Figure 2.3 Modification of pyramid shape of Bloom’s Taxonomy into broad wedge to better emphasise the value of creating, evaluating and analysing.


Bloom’s Taxonomy is a hierarchical classification, with the lowest cognitive level being ‘remembering’ and the highest being ‘creating’. The lower three levels can be attained with superficial learning so-called Lower Order Thinking Skills (LOTS) such as memorisation. The upper three levels involve Higher Order Thinking Skills (HOTS) and can only be attained by deep learning.


An ongoing development of the examination is the progressive rewriting of questions in the bank that are currently recorded as level 1 questions (factual knowledge) into higher order questions.


In constructing multiple choice items to test higher order thinking, it is helpful to design problems that require multilogical thinking, along with designing alternatives that require a high level of discrimination.



Higher Order Thinking


This is integration/interpretation (questions which require ‘putting the pieces together’) and problem solving (questions which require ‘clinical judgement’), not simple recall (questions which can be answered with a Google search).



Multilogical Thinking


Multilogical thinking is defined as ‘thinking that requires knowledge of more than one fact to logically and systematically apply concepts to a problem’.7 There has been a conscious move to rewrite the question bank with SBAs that require multilogical thinking to answer.



Highly Discriminating Questions


These are questions that provide viable alternatives so that they require a high degree of discrimination to answer.



SBAs



Advantages of SBAs




  • SBAs can assess a wide sample of curriculum content within a relatively short period of time. This leads to high reliability and improved validity.



  • They are a highly standardised form of assessment where all the trainees are assessed with the same questions. It is a fair assessment in that all the trainees sit the same exam.



  • They are easy to administer and mark.



  • SBA marking is mostly automated and hence examiner subjectivity is removed from the assessment process.



Main Disadvantages of SBAs





  • The trainee’s reasons for selecting a particular option/response cannot be assessed.
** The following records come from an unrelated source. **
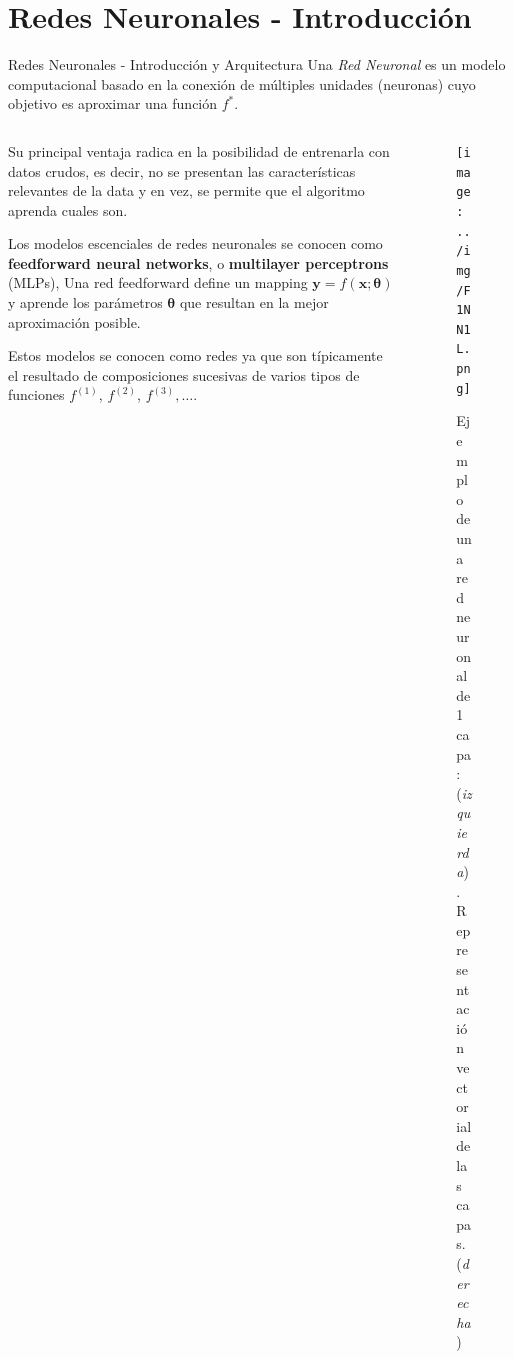 \documentclass[9pt]{beamer}
\begin{document}
\section{Redes Neuronales - Introducción}
\begin{frame}{Redes Neuronales - Introducción y Arquitectura}
Una \textit{Red Neuronal} es un modelo computacional basado en la conexión de múltiples unidades (neuronas) cuyo objetivo es aproximar una función $f^{*}$. \pause
\newline 

\begin{columns}

  \begin{column}{0.5\textwidth}

  Su principal ventaja radica en la posibilidad de entrenarla con datos crudos, es decir, no se presentan las características relevantes de la data y en vez, se permite que el algoritmo aprenda cuales son. \pause

  \vspace{0.2cm}
  Los modelos escenciales de redes neuronales se conocen como \textbf{feedforward neural networks}, o \textbf{multilayer perceptrons} (MLPs), Una red feedforward define un mapping $\bm{y}=f(\bm{x}; \bm{\theta})$ y aprende los parámetros $\bm{\theta}$ que resultan en la mejor aproximación posible. \pause 
  \vspace{0.2cm}

  Estos modelos se conocen como redes ya que son típicamente el resultado de composiciones sucesivas de varios tipos de funciones $f^{(1)}$, $f^{(2)}$, $f^{(3)}, \dots$. \pause 

  \end{column}

  \begin{column}{0.5\textwidth}
  \begin{figure}[H]
  \centering
  \texttt{[image: ../img/F1NN1L.png]}
  \caption{Ejemplo de una red neuronal de 1 capa: (\textit{izquierda}). \\  Representación vectorial de las capas. (\textit{derecha})}
  \end{figure}

  \end{column}

\end{columns}



\end{frame}
\end{document}
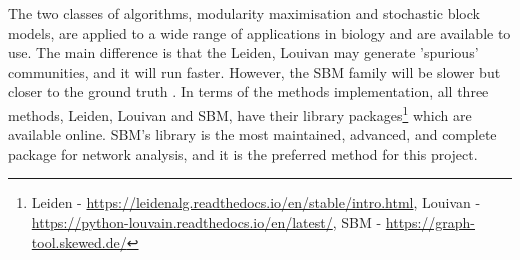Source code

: The two classes of algorithms, modularity maximisation and stochastic block models, are applied to a wide range of applications in biology and are available to use. The main difference is that the Leiden, Louivan may generate 'spurious' communities, and it will run faster. However, the SBM family will be slower but closer to the ground truth \citep{Peixoto2023-mw}. In terms of the methods implementation, all three methods, Leiden, Louivan and SBM, have their library packages\footnote{Leiden - \url{https://leidenalg.readthedocs.io/en/stable/intro.html}, Louivan - \url{https://python-louvain.readthedocs.io/en/latest/}, SBM - \url{https://graph-tool.skewed.de/}} which are available online. SBM's library is the most maintained, advanced, and complete package for network analysis, and it is the preferred method for this project.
  • Although a wide sample of assessment material can be assessed, the assessment does not provide an opportunity for an in-depth assessment of the content.



  • Constructing good SBAs needs considerable examiner training.



Exam boards use a utility model to analyse different assessment tools:



Utility = (R) × (V) × (A) × (E) × (C) × (P)




  • R – Reliability. Can the exam results of a given candidate in a given context be reproduced? To what extent can we trust the results?



  • V – Validity. Does the assessment assess what it purports to assess?



  • A – Acceptability. How comfortable are the different stakeholders (candidates, examiners, examination boards, public, National Health Service) with the examination system?



  • E – Educational impact. Does the exam drive the trainees towards educationally and professionally valuable training?



  • C – Cost effectiveness. Is the expenditure– in terms of money, time and manpower– to develop, run and sustain the examination process worthwhile in relation to what is learned about the candidate?



  • P – Practicability. How ‘doable or workable’ is the assessment instrument, given the circumstances? Are there sufficient resources to mount the exam?


Applying the utility model for SBAs we get




  • Reliability: high


The SBA results are highly reliable, as almost identical scores can be obtained if a similar candidate with similar ability is given the same set of SBAs, regardless of who marks the questions.




  • Validity: high for knowledge recall


An SBA is good at testing factual recall of knowledge. They can also be used to test application of knowledge and higher order thinking, although the construction of such SBAs is difficult and requires training.




  • Acceptability: high


SBAs have been used extensively in medical education. Both trainees and examiners have come to accept them. Constructing good SBAs, however, is difficult.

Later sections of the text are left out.